• [Data provided]
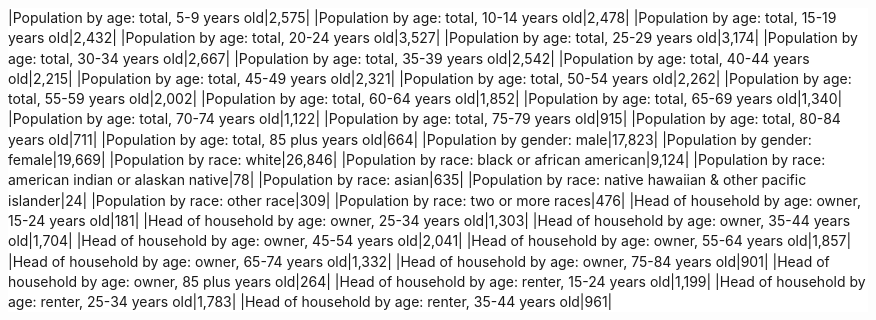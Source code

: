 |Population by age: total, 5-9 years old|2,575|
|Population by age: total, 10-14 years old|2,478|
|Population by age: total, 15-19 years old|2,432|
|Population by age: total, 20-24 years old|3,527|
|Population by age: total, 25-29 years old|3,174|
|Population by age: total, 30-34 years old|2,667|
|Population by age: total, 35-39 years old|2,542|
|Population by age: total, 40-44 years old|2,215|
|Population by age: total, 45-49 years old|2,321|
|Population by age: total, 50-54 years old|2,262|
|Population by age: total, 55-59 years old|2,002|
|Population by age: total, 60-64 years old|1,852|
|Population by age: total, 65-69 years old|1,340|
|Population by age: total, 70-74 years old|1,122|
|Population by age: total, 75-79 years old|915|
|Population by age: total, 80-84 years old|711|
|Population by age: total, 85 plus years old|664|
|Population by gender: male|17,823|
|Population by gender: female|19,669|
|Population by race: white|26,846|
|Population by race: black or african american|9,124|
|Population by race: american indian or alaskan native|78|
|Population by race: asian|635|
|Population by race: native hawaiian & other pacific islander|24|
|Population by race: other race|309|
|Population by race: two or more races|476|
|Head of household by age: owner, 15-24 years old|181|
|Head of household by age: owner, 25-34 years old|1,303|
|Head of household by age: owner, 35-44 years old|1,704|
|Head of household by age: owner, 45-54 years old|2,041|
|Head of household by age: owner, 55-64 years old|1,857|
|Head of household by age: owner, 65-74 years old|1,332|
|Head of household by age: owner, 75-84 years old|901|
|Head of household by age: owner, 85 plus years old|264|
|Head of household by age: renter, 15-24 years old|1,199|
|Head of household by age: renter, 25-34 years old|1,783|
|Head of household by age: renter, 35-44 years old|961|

• [Task]
Could you copy exactly the line containing "by gender: male|17,823|" and each line after it through the end of the records, and nothing else?

• [Your solution]
|Population by gender: male|17,823|
|Population by gender: female|19,669|
|Population by race: white|26,846|
|Population by race: black or african american|9,124|
|Population by race: american indian or alaskan native|78|
|Population by race: asian|635|
|Population by race: native hawaiian & other pacific islander|24|
|Population by race: other race|309|
|Population by race: two or more races|476|
|Head of household by age: owner, 15-24 years old|181|
|Head of household by age: owner, 25-34 years old|1,303|
|Head of household by age: owner, 35-44 years old|1,704|
|Head of household by age: owner, 45-54 years old|2,041|
|Head of household by age: owner, 55-64 years old|1,857|
|Head of household by age: owner, 65-74 years old|1,332|
|Head of household by age: owner, 75-84 years old|901|
|Head of household by age: owner, 85 plus years old|264|
|Head of household by age: renter, 15-24 years old|1,199|
|Head of household by age: renter, 25-34 years old|1,783|
|Head of household by age: renter, 35-44 years old|961|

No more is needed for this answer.